Una recente pronuncia del Tribunale ha chiarito un aspetto rilevante della procedura di liquidazione controllata prevista dall’art. 268 del Codice della Crisi d’Impresa e dell’Insolvenza (CCII): è ammissibile la domanda proposta da un debitore privo di beni, ma titolare di una quota indivisa di un immobile inserito in un fondo patrimoniale, purché lo stesso debitore – con il consenso del coniuge – si impegni formalmente a sciogliere il vincolo e a rendere disponibile l’immobile per la vendita.
Il fondo patrimoniale non è più un ostacolo insormontabile
Il fondo patrimoniale, tradizionalmente destinato a proteggere i beni da azioni esecutive per debiti estranei ai bisogni della famiglia, spesso ha rappresentato un limite alla soddisfazione dei creditori. Tuttavia, in questo caso, il Tribunale ha ritenuto che l’impegno del debitore e del coniuge a sciogliere il vincolo patrimoniale permetta di considerare con ragionevole certezza che l’immobile potrà essere acquisito all’attivo della procedura.
In sostanza, si supera l’apparente assenza di patrimonio liquidabile grazie a un comportamento collaborativo e trasparente del debitore, che si traduce in un’opportunità concreta di soddisfare – anche solo parzialmente – le pretese dei creditori.
Interesse del ceto creditorio e garanzie procedurali
Il Tribunale ha evidenziato che, in mancanza di tale procedura, i creditori non avrebbero altra possibilità di agire sull’immobile. Pertanto, l’apertura della liquidazione controllata risponde all’esclusivo interesse del ceto creditorio.

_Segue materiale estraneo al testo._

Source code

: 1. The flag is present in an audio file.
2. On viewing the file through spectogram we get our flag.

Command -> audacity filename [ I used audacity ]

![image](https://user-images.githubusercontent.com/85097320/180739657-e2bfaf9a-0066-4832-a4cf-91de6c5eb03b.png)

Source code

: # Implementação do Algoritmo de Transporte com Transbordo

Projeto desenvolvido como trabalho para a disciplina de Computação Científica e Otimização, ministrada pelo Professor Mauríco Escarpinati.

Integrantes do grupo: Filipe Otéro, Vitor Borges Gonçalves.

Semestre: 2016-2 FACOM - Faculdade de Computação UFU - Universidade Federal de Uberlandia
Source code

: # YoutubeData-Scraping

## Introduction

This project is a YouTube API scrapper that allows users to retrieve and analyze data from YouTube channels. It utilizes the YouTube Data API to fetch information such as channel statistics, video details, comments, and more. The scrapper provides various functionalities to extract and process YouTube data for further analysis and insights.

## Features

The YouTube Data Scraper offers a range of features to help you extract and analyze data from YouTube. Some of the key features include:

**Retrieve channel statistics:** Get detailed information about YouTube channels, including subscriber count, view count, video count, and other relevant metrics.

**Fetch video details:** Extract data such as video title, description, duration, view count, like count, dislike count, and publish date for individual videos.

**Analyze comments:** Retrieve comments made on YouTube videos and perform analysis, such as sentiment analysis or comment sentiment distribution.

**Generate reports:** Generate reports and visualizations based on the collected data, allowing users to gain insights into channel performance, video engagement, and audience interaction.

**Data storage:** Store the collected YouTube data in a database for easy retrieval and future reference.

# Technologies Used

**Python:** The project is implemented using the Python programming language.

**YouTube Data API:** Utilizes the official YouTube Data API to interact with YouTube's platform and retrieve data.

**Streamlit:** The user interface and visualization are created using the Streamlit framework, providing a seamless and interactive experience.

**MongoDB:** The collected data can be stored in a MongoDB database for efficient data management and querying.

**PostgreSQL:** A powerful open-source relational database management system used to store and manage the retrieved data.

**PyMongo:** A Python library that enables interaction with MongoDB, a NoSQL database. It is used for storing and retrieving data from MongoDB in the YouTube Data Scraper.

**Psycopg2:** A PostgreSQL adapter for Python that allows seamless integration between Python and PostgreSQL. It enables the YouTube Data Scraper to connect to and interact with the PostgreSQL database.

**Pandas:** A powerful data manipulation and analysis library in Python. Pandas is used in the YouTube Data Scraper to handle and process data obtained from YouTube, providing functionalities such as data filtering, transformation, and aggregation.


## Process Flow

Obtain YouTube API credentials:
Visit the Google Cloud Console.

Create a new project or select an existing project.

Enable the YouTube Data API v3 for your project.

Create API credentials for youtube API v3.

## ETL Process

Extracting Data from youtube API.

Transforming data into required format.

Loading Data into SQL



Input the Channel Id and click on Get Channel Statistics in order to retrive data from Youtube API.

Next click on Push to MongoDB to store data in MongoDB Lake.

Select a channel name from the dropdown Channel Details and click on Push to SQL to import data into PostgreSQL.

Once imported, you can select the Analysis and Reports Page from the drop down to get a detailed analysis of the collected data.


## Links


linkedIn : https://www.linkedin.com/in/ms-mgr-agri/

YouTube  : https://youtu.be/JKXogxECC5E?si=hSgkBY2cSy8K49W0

Va inoltre sottolineato che, qualora il debitore non desse seguito all’impegno assunto – cioè non procedesse effettivamente allo scioglimento del fondo patrimoniale – la procedura potrà comunque essere chiusa per assenza di attivo, e tale comportamento sarà valutato dal giudice al momento dell’emissione del provvedimento ex art. 282 CCII.
Conclusioni
Questa pronuncia rappresenta un passo significativo verso un’interpretazione più flessibile e funzionale dell’istituto della liquidazione controllata. Essa conferma che, anche in assenza di beni immediatamente aggredibili, è possibile avviare una procedura se il debitore dimostra concreta disponibilità a collaborare e a valorizzare potenziali asset altrimenti non accessibili ai creditori.
Un’opportunità, dunque, per chi è in difficoltà, ma intende affrontare la crisi in modo responsabile e trasparente.